I want to formally prove the following property:
The shortest distance between two differentiable non-intersecting curves is along their common normal.
I looked at the discussion on this on Quora, (Link: https://www.quora.com/How-can-I-show-that-the-shortest-distance-between-2-non-intersecting-curves-always-lies-along-their-common-normal), but the proofs were not formal there.
My approach:
Let the curves be denoted by f and g respectively. And let AB be a line segment with A lying on f and B lying on g.
WLOG, take A as the origin of the coordinate axis, and the tangent to f at A to be the x-axis.
Let $B \equiv (b,g(b))$, $A = (0,0)$. Let the angle AB makes with the x-axis be $\theta \in (0,\pi)$.
Let 2 rays from A making an angle of $\theta + \epsilon$ and $\theta – \epsilon$ ($\epsilon > 0$) with the x-axis intersect $y = g(x)$ at $B_1$ and $B_2$ respectively.
I wish to show that $\theta \neq \frac{\pi}{2} \Leftrightarrow |AB| > \min\{|AB_1|, |AB_2| \}$.

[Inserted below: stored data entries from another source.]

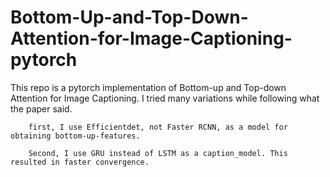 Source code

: # Bottom-Up-and-Top-Down-Attention-for-Image-Captioning-pytorch


This repo is a pytorch implementation of Bottom-up and Top-down Attention for Image Captioning.
I tried many variations while following what the paper said.

        first, I use Efficientdet, not Faster RCNN, as a model for obtaining bottom-up-features.
        
        Second, I use GRU instead of LSTM as a caption_model. This resulted in faster convergence.
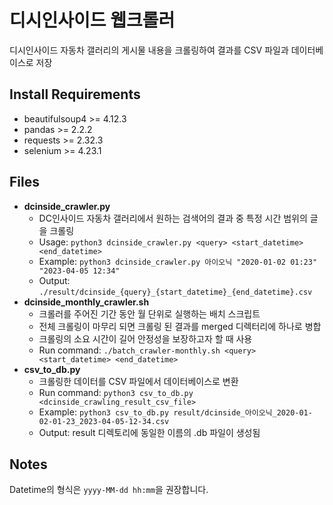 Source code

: # 디시인사이드 웹크롤러
디시인사이드 자동차 갤러리의 게시물 내용을 크롤링하여 결과를 CSV 파일과 데이터베이스로 저장

## Install Requirements
- beautifulsoup4 >= 4.12.3
- pandas >= 2.2.2
- requests >= 2.32.3
- selenium >= 4.23.1

## Files
- **dcinside_crawler.py**
    - DC인사이드 자동차 갤러리에서 원하는 검색어의 결과 중 특정 시간 범위의 글을 크롤링
    - Usage: `python3 dcinside_crawler.py <query> <start_datetime> <end_datetime>`
    - Example: `python3 dcinside_crawler.py 아이오닉 "2020-01-02 01:23" "2023-04-05 12:34"`
    - Output: `./result/dcinside_{query}_{start_datetime}_{end_datetime}.csv`
- **dcinside_monthly_crawler.sh**
    - 크롤러를 주어진 기간 동안 월 단위로 실행하는 배치 스크립트
    - 전체 크롤링이 마무리 되면 크롤링 된 결과를 merged 디렉터리에 하나로 병합
    - 크롤링의 소요 시간이 길어 안정성을 보장하고자 할 때 사용
    - Run command: `./batch_crawler-monthly.sh <query> <start_datetime> <end_datetime>`
- **csv_to_db.py**
    - 크롤링한 데이터를 CSV 파일에서 데이터베이스로 변환
    - Run command: `python3 csv_to_db.py <dcinside_crawling_result_csv_file>`
    - Example: `python3 csv_to_db.py result/dcinside_아이오닉_2020-01-02-01-23_2023-04-05-12-34.csv`
    - Output: result 디렉토리에 동일한 이름의 .db 파일이 생성됨

## Notes
Datetime의 형식은 `yyyy-MM-dd hh:mm`을 권장합니다. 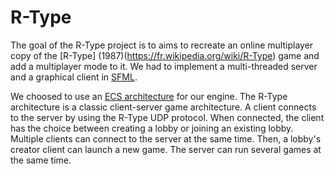 # R-Type

The goal of the R-Type project is to aims to recreate an online multiplayer copy of the [R-Type] (1987)(https://fr.wikipedia.org/wiki/R-Type) game and add a multiplayer mode to it. We had to implement a multi-threaded server and a graphical client in [SFML](https://www.sfml-dev.org/).

We choosed to use an [ECS architecture](https://en.wikipedia.org/wiki/Entity%E2%80%93component%E2%80%93system) for our engine. The R-Type architecture is a classic client-server game architecture. A client connects to the server by using the R-Type UDP protocol. When connected, the client has the choice between creating a lobby or joining an existing lobby. Multiple clients can connect to the server at the same time. Then, a lobby's creator client can launch a new game. The server can run several games at the same time.
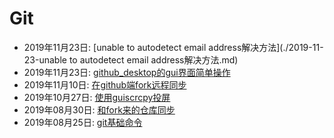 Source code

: # Git  
  * 2019年11月23日: [unable to autodetect email address解决方法](./2019-11-23-unable to autodetect email address解决方法.md)  
  * 2019年11月23日: [github_desktop的gui界面简单操作](./2019-11-23-github_desktop的gui界面简单操作.md)  
  * 2019年11月10日: [在github端fork远程同步](./2019-11-10-在github端fork远程同步.md)  
  * 2019年10月27日: [使用guiscrcpy投屏](./2019-10-27-使用guiscrcpy投屏.md)  
  * 2019年08月30日: [和fork来的仓库同步](./2019-08-30-和fork来的仓库同步.md)  
  * 2019年08月25日: [git基础命令](./2019-08-25-git基础命令.md)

Suppose $\theta \neq \frac{\pi}{2} $. Then let $B_1 \equiv (b_1,g(b_1))$ and $B \equiv (b_2,g(b_2))$.Then
\begin{align}
g(b) &= b\tan(\theta)\\
g(b_1) &= b_1\tan(\theta + \epsilon)\\
g(b_2) &= b_2\tan(\theta – \epsilon) \\
\Rightarrow |AB| &= |b \sec(\theta) | \\
|AB_1| &= |b_1 \sec(\theta + \epsilon) | \\
|AB_2| &= |b_2 \sec(\theta – \epsilon) |
\end{align}
I wanted to relate $b_1$ and $b_2$ to $b$ using the continuity of $g$. However I am not able to do so. How do I proceed from here? – or is there an easier formal approach?
Best Answer
Suppose $a(s),b(t)$ are two curves in $\mathbb R^2$ with parameter interval $(0,1).$ Assume $a'(s),b'(t)$ never vanish, otherwise normal vectors make no sense. Define
$$f(s,t)= |a(s)-b(t)|^2.$$
Suppose $f(s_0,t_0)>0$ is the minimum value of $f$ (hence $\sqrt {f(s_0,t_0)}$ is the distance between the two curves). Then $(s_0,t_0)$ is a critical point of $f.$ Thus
$$\frac{\partial f}{\partial s}(s_0,t_0) = 2a'(s_0)\cdot(a(s_0)-b(t_0)) = 0$$
and
$$\frac{\partial f}{\partial t}(s_0,t_0) = 2b'(t_0)\cdot(b(t_0)-a(s_0)) = 0.$$
(Here $\cdot$ denotes the dot product.) Thus both $a'(s_0),b'(t_0)$ are perpendicular to the vector $b(t_0)-a(s_0).$ Thus the vector $b(t_0)-a(s_0)$ is perpendicular to $a$ at $a(s_0),$ and is perpendicular to $b$ at $b(t_0).$ This is the desired conclusion.